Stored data

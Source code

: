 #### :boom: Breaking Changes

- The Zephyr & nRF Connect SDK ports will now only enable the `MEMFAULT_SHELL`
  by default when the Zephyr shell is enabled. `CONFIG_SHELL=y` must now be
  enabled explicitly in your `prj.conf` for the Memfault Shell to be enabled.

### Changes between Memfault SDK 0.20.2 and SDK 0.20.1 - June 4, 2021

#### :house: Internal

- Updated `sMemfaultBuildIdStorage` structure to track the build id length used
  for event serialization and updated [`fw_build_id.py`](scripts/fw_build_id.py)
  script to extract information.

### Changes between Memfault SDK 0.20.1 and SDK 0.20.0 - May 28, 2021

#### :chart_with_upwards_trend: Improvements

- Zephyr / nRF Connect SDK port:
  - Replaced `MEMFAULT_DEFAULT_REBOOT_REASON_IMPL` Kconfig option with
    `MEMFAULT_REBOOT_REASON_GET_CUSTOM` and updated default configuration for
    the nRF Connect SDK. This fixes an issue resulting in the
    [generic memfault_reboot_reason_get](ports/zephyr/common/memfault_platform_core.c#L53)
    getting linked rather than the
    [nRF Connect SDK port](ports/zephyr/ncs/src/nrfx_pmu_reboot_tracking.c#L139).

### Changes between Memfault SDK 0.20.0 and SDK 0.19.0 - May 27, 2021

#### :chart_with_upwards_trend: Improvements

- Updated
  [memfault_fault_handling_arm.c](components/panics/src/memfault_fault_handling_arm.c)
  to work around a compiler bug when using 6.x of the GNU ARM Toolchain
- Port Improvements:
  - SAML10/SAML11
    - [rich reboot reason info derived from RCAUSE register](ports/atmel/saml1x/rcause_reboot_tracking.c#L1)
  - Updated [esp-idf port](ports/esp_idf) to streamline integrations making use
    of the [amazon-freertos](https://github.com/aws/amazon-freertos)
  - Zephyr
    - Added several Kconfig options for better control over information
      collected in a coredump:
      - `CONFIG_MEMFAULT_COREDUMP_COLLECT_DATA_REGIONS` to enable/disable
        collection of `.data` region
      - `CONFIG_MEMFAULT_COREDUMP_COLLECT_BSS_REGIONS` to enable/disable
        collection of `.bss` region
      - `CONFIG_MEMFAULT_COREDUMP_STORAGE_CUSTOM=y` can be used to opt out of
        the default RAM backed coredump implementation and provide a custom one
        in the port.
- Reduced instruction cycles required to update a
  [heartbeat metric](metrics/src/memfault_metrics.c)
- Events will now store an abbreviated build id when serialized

## AIM OF THE EXERCISE
Check each line of the records above for the string "when", and report every line that has it.

## ANSWER BOX
  by default when the Zephyr shell is enabled. `CONFIG_SHELL=y` must now be
  to work around a compiler bug when using 6.x of the GNU ARM Toolchain
- Events will now store an abbreviated build id when serialized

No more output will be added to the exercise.